» TASK DETAILS:
Count how many lines in the following data hold the word "center". Your answer is the number and nothing else.

» Document images with source code:
****************

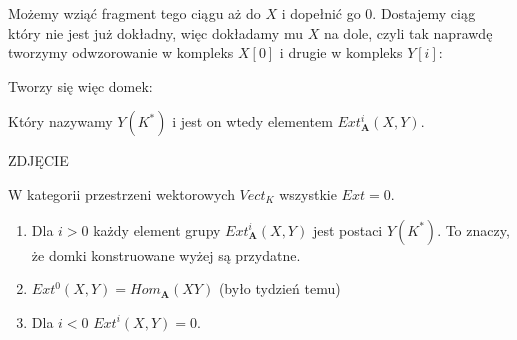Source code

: Możemy wziąć fragment tego ciągu aż do $X$ i dopełnić go $0$. Dostajemy ciąg który nie jest już dokładny, więc dokładamy mu $X$ na dole, czyli tak naprawdę tworzymy odwzorowanie w kompleks $X[0]$ i drugie w kompleks $Y[i]$:
\begin{center}\end{center}
Tworzy się więc domek:
\begin{center}\end{center}
Który nazywamy $Y(K^*)$ i jest on wtedy elementem $Ext_{\mathbf{A}}^i(X, Y)$.

{\large\color{red}ZDJĘCIE}

\begin{example}
  \item W kategorii przestrzeni wektorowych $Vect_K$ wszystkie $Ext=0$.
\end{example}

\begin{theorem}
  \begin{enumerate}[label=(\alph*)]
    \item Dla $i>0$ każdy element grupy $Ext_{\mathbf{A}}^i(X, Y)$ jest postaci $Y(K^*)$. To znaczy, że domki konstruowane wyżej są przydatne.
    \item $Ext^0(X, Y)=Hom_{\mathbf{A}}(X Y)$ (było tydzień temu)
    \item Dla $i<0$ $Ext^i(X, Y)=0$.
  \end{enumerate}
\end{theorem}

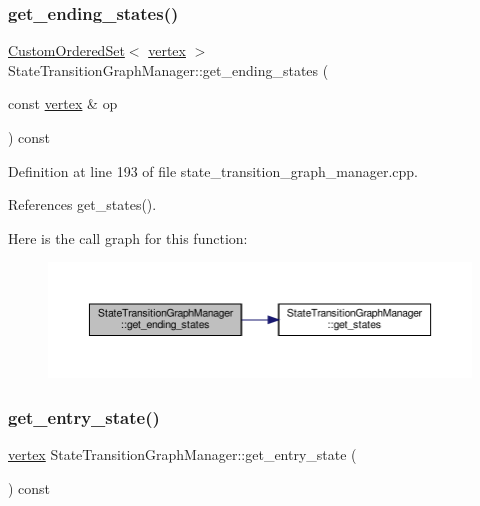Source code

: \subsubsection{\texorpdfstring{get\+\_\+ending\+\_\+states()}{get\_ending\_states()}}
{\footnotesize\ttfamily \hyperlink{classCustomOrderedSet}{Custom\+Ordered\+Set}$<$ \hyperlink{graph_8hpp_abefdcf0544e601805af44eca032cca14}{vertex} $>$ State\+Transition\+Graph\+Manager\+::get\+\_\+ending\+\_\+states (\begin{DoxyParamCaption}\item[{const \hyperlink{graph_8hpp_abefdcf0544e601805af44eca032cca14}{vertex} \&}]{op }\end{DoxyParamCaption}) const}



Definition at line 193 of file state\+\_\+transition\+\_\+graph\+\_\+manager.\+cpp.



References get\+\_\+states().

Here is the call graph for this function\+:
\nopagebreak
\begin{figure}[H]
\begin{center}
\leavevmode
\includegraphics[width=350pt]{d9/dfd/classStateTransitionGraphManager_a37495566ff3376074fbc09598e669ac3_cgraph}
\end{center}
\end{figure}
\mbox{\label{classStateTransitionGraphManager_acb90f4df2f87498dc08fa9303e7adae5}} 
\subsubsection{\texorpdfstring{get\+\_\+entry\+\_\+state()}{get\_entry\_state()}}
{\footnotesize\ttfamily \hyperlink{graph_8hpp_abefdcf0544e601805af44eca032cca14}{vertex} State\+Transition\+Graph\+Manager\+::get\+\_\+entry\+\_\+state (\begin{DoxyParamCaption}{ }\end{DoxyParamCaption}) const}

****************

» RESPONSE TO THIS TASK:
4